▶ [Activity]
Your copy should match the records exactly, except that no pictures appear in it.

++++ Extracted information

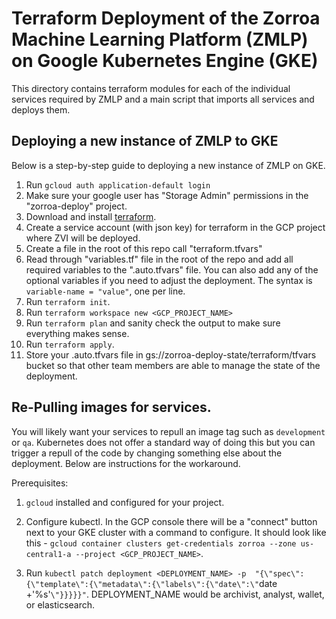 # Terraform Deployment of the Zorroa Machine Learning Platform (ZMLP) on Google Kubernetes Engine (GKE)
This directory contains terraform modules for each of the individual services
required by ZMLP and a main script that imports all services and deploys them.

## Deploying a new instance of ZMLP to GKE
Below is a step-by-step guide to deploying a new instance of ZMLP on GKE.

1. Run `gcloud auth application-default login`
1. Make sure your google user has "Storage Admin" permissions in the "zorroa-deploy" project.
1. Download and install [terraform](https://www.terraform.io/downloads.html).
1. Create a service account (with json key) for terraform in the GCP project where ZVI will be deployed.
1. Create a file in the root of this repo call "terraform.tfvars"
1. Read through "variables.tf" file in the root of the repo and add all required variables 
to the "<PROJECT>.auto.tfvars" file. You can also add any of the optional variables if you need
to adjust the deployment. The syntax is `variable-name = "value"`, one per line.
1. Run `terraform init`.
1. Run `terraform workspace new <GCP_PROJECT_NAME>`
1. Run `terraform plan` and sanity check the output to make sure everything makes sense.
1. Run `terraform apply`.
1. Store your <PROJECT>.auto.tfvars file in gs://zorroa-deploy-state/terraform/tfvars 
bucket so that other team members are able to manage the state of the deployment.
 
## Re-Pulling images for services.
You will likely want your services to repull an image tag such as `development` or `qa`.
Kubernetes does not offer a standard way of doing this but you can trigger a repull of the
code by changing something else about the deployment. Below are instructions for the 
workaround.

Prerequisites:
1. `gcloud` installed and configured for your project.

1. Configure kubectl. In the GCP console there will be a "connect" button next to your GKE 
cluster with a command to configure. It should look like this - `gcloud container clusters get-credentials zorroa --zone us-central1-a --project <GCP_PROJECT_NAME>`.
1. Run `kubectl patch deployment <DEPLOYMENT_NAME> -p  "{\"spec\":{\"template\":{\"metadata\":{\"labels\":{\"date\":\"`date +'%s'`\"}}}}}"`.
 DEPLOYMENT_NAME would be archivist, analyst, wallet, or elasticsearch.

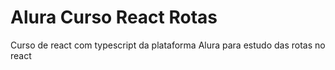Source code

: # Alura Curso React Rotas

Curso de react com typescript da plataforma Alura para estudo das rotas no react
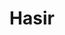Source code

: ---
pid: llp189
title: Hasir
location_transcription: '190120'
coordinates: "[-75.163729737715, 39.955207888928]"
zipcode: 
gen_neighborhood: 
neighborhood: 
outside_phl: 
age: 
age_range: 
instagram: 
image_file_name: llp_189.jpg
proposal_transcription: 
topic: Unknown
topic_summary: '0'
type: Sculpture Statue
keywords_other: 
credit: L9
image_labels: 
twitter: 
facebook: 
permalink: "/monuments/llp189/"
layout: item-page
---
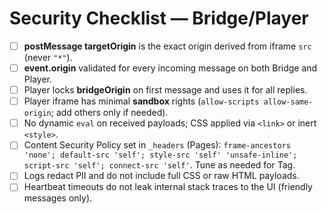 # Security Checklist — Bridge/Player

- [ ] **postMessage targetOrigin** is the exact origin derived from iframe `src` (never `"*"`).  
- [ ] **event.origin** validated for every incoming message on both Bridge and Player.  
- [ ] Player locks **bridgeOrigin** on first message and uses it for all replies.  
- [ ] Player iframe has minimal **sandbox** rights (`allow-scripts allow-same-origin`; add others only if needed).  
- [ ] No dynamic `eval` on received payloads; CSS applied via `<link>` or inert `<style>`.  
- [ ] Content Security Policy set in `_headers` (Pages): `frame-ancestors 'none'; default-src 'self'; style-src 'self' 'unsafe-inline'; script-src 'self'; connect-src 'self'`. Tune as needed for Tag.  
- [ ] Logs redact PII and do not include full CSS or raw HTML payloads.  
- [ ] Heartbeat timeouts do not leak internal stack traces to the UI (friendly messages only).  

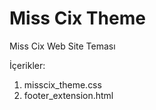 # Miss Cix Theme

Miss Cix Web Site Teması

İçerikler:

1. misscix_theme.css
1. footer_extension.html
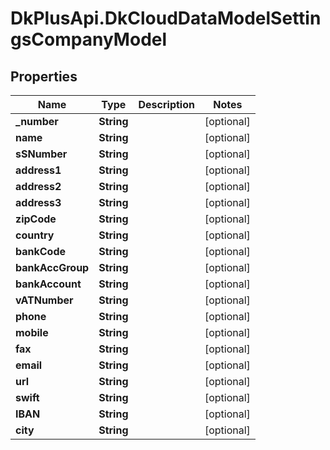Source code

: # DkPlusApi.DkCloudDataModelSettingsCompanyModel

## Properties
Name | Type | Description | Notes
------------ | ------------- | ------------- | -------------
**_number** | **String** |  | [optional] 
**name** | **String** |  | [optional] 
**sSNumber** | **String** |  | [optional] 
**address1** | **String** |  | [optional] 
**address2** | **String** |  | [optional] 
**address3** | **String** |  | [optional] 
**zipCode** | **String** |  | [optional] 
**country** | **String** |  | [optional] 
**bankCode** | **String** |  | [optional] 
**bankAccGroup** | **String** |  | [optional] 
**bankAccount** | **String** |  | [optional] 
**vATNumber** | **String** |  | [optional] 
**phone** | **String** |  | [optional] 
**mobile** | **String** |  | [optional] 
**fax** | **String** |  | [optional] 
**email** | **String** |  | [optional] 
**url** | **String** |  | [optional] 
**swift** | **String** |  | [optional] 
**IBAN** | **String** |  | [optional] 
**city** | **String** |  | [optional] 


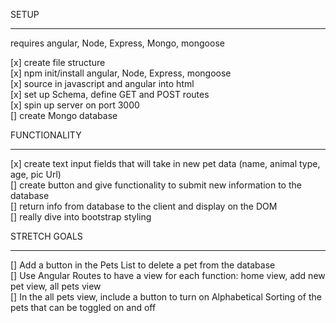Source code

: SETUP
__________________________  
requires angular, Node, Express, Mongo, mongoose

[x] create file structure  
[x] npm init/install angular, Node, Express, mongoose  
[x] source in javascript and angular into html   
[x] set up Schema, define GET and POST routes  
[x] spin up server on port 3000  
[] create Mongo database   



FUNCTIONALITY
_________________________________  

[x] create text input fields that will take in new pet data (name, animal type, age, pic Url)  
[] create button and give functionality to submit new information to the database  
[] return info from database to the client and display on the DOM  
[] really dive into bootstrap styling  


STRETCH GOALS
______________________________________  
[] Add a button in the Pets List to delete a pet from the database   
[] Use Angular Routes to have a view for each function: home view, add new pet view, all pets view  
[]  In the all pets view, include a button to turn on Alphabetical Sorting of the pets that can be toggled on and off  
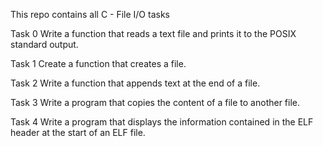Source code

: This repo contains all C - File I/O tasks

Task 0
Write a function that reads a text file and prints it to the POSIX standard output.

Task 1
Create a function that creates a file.

Task 2
Write a function that appends text at the end of a file.

Task 3
Write a program that copies the content of a file to another file.

Task 4
Write a program that displays the information contained in the ELF header at the start of an ELF file.
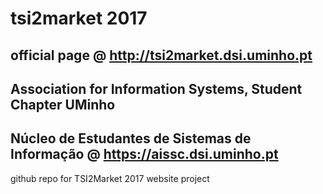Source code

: # tsi2market 2017 
## official page @ http://tsi2market.dsi.uminho.pt
## Association for Information Systems, Student Chapter UMinho
## Núcleo de Estudantes de Sistemas de Informação @ https://aissc.dsi.uminho.pt

github repo for TSI2Market 2017 website project
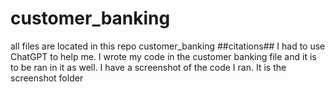 # customer_banking
all files are located in this repo
customer_banking
##citations##
I had to use ChatGPT to help me.
I wrote my code in the customer banking file and it is to be ran in it as well. 
I have a screenshot of the code I ran. It is the screenshot folder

++++++++

▶ [The answer]
 # Terraform Deployment of the Zorroa Machine Learning Platform (ZMLP) on Google Kubernetes Engine (GKE)
This directory contains terraform modules for each of the individual services
required by ZMLP and a main script that imports all services and deploys them.

## Deploying a new instance of ZMLP to GKE
Below is a step-by-step guide to deploying a new instance of ZMLP on GKE.

1. Run `gcloud auth application-default login`
1. Make sure your google user has "Storage Admin" permissions in the "zorroa-deploy" project.
1. Download and install [terraform](https://www.terraform.io/downloads.html).
1. Create a service account (with json key) for terraform in the GCP project where ZVI will be deployed.
1. Create a file in the root of this repo call "terraform.tfvars"
1. Read through "variables.tf" file in the root of the repo and add all required variables 
to the "<PROJECT>.auto.tfvars" file. You can also add any of the optional variables if you need
to adjust the deployment. The syntax is `variable-name = "value"`, one per line.
1. Run `terraform init`.
1. Run `terraform workspace new <GCP_PROJECT_NAME>`
1. Run `terraform plan` and sanity check the output to make sure everything makes sense.
1. Run `terraform apply`.
1. Store your <PROJECT>.auto.tfvars file in gs://zorroa-deploy-state/terraform/tfvars 
bucket so that other team members are able to manage the state of the deployment.
 
## Re-Pulling images for services.
You will likely want your services to repull an image tag such as `development` or `qa`.
Kubernetes does not offer a standard way of doing this but you can trigger a repull of the
code by changing something else about the deployment. Below are instructions for the 
workaround.

Prerequisites:
1. `gcloud` installed and configured for your project.

1. Configure kubectl. In the GCP console there will be a "connect" button next to your GKE 
cluster with a command to configure. It should look like this - `gcloud container clusters get-credentials zorroa --zone us-central1-a --project <GCP_PROJECT_NAME>`.
1. Run `kubectl patch deployment <DEPLOYMENT_NAME> -p  "{\"spec\":{\"template\":{\"metadata\":{\"labels\":{\"date\":\"`date +'%s'`\"}}}}}"`.
 DEPLOYMENT_NAME would be archivist, analyst, wallet, or elasticsearch.

Source code

: # Alura Curso React Rotas

Curso de react com typescript da plataforma Alura para estudo das rotas no react
Source code

: ---
pid: llp189
title: Hasir
location_transcription: '190120'
coordinates: "[-75.163729737715, 39.955207888928]"
zipcode: 
gen_neighborhood: 
neighborhood: 
outside_phl: 
age: 
age_range: 
instagram: 
image_file_name: llp_189.jpg
proposal_transcription: 
topic: Unknown
topic_summary: '0'
type: Sculpture Statue
keywords_other: 
credit: L9
image_labels: 
twitter: 
facebook: 
permalink: "/monuments/llp189/"
layout: item-page
---
 # Security Checklist — Bridge/Player

- [ ] **postMessage targetOrigin** is the exact origin derived from iframe `src` (never `"*"`).  
- [ ] **event.origin** validated for every incoming message on both Bridge and Player.  
- [ ] Player locks **bridgeOrigin** on first message and uses it for all replies.  
- [ ] Player iframe has minimal **sandbox** rights (`allow-scripts allow-same-origin`; add others only if needed).  
- [ ] No dynamic `eval` on received payloads; CSS applied via `<link>` or inert `<style>`.  
- [ ] Content Security Policy set in `_headers` (Pages): `frame-ancestors 'none'; default-src 'self'; style-src 'self' 'unsafe-inline'; script-src 'self'; connect-src 'self'`. Tune as needed for Tag.  
- [ ] Logs redact PII and do not include full CSS or raw HTML payloads.  
- [ ] Heartbeat timeouts do not leak internal stack traces to the UI (friendly messages only).  

 # Miss Cix Theme

Miss Cix Web Site Teması

İçerikler:

1. misscix_theme.css
1. footer_extension.html
Source code

: # DkPlusApi.DkCloudDataModelSettingsCompanyModel

## Properties
Name | Type | Description | Notes
------------ | ------------- | ------------- | -------------
**_number** | **String** |  | [optional] 
**name** | **String** |  | [optional] 
**sSNumber** | **String** |  | [optional] 
**address1** | **String** |  | [optional] 
**address2** | **String** |  | [optional] 
**address3** | **String** |  | [optional] 
**zipCode** | **String** |  | [optional] 
**country** | **String** |  | [optional] 
**bankCode** | **String** |  | [optional] 
**bankAccGroup** | **String** |  | [optional] 
**bankAccount** | **String** |  | [optional] 
**vATNumber** | **String** |  | [optional] 
**phone** | **String** |  | [optional] 
**mobile** | **String** |  | [optional] 
**fax** | **String** |  | [optional] 
**email** | **String** |  | [optional] 
**url** | **String** |  | [optional] 
**swift** | **String** |  | [optional] 
**IBAN** | **String** |  | [optional] 
**city** | **String** |  | [optional] 


Source code

: SETUP
__________________________  
requires angular, Node, Express, Mongo, mongoose

[x] create file structure  
[x] npm init/install angular, Node, Express, mongoose  
[x] source in javascript and angular into html   
[x] set up Schema, define GET and POST routes  
[x] spin up server on port 3000  
[] create Mongo database   



FUNCTIONALITY
_________________________________  

[x] create text input fields that will take in new pet data (name, animal type, age, pic Url)  
[] create button and give functionality to submit new information to the database  
[] return info from database to the client and display on the DOM  
[] really dive into bootstrap styling  


STRETCH GOALS
______________________________________  
[] Add a button in the Pets List to delete a pet from the database   
[] Use Angular Routes to have a view for each function: home view, add new pet view, all pets view  
[]  In the all pets view, include a button to turn on Alphabetical Sorting of the pets that can be toggled on and off  
Source code

: This repo contains all C - File I/O tasks

Task 0
Write a function that reads a text file and prints it to the POSIX standard output.

Task 1
Create a function that creates a file.

Task 2
Write a function that appends text at the end of a file.

Task 3
Write a program that copies the content of a file to another file.

Task 4
Write a program that displays the information contained in the ELF header at the start of an ELF file.
Source code

: # tsi2market 2017 
## official page @ http://tsi2market.dsi.uminho.pt
## Association for Information Systems, Student Chapter UMinho
## Núcleo de Estudantes de Sistemas de Informação @ https://aissc.dsi.uminho.pt

github repo for TSI2Market 2017 website project
 # customer_banking
all files are located in this repo
customer_banking
##citations##
I had to use ChatGPT to help me.
I wrote my code in the customer banking file and it is to be ran in it as well. 
I have a screenshot of the code I ran. It is the screenshot folder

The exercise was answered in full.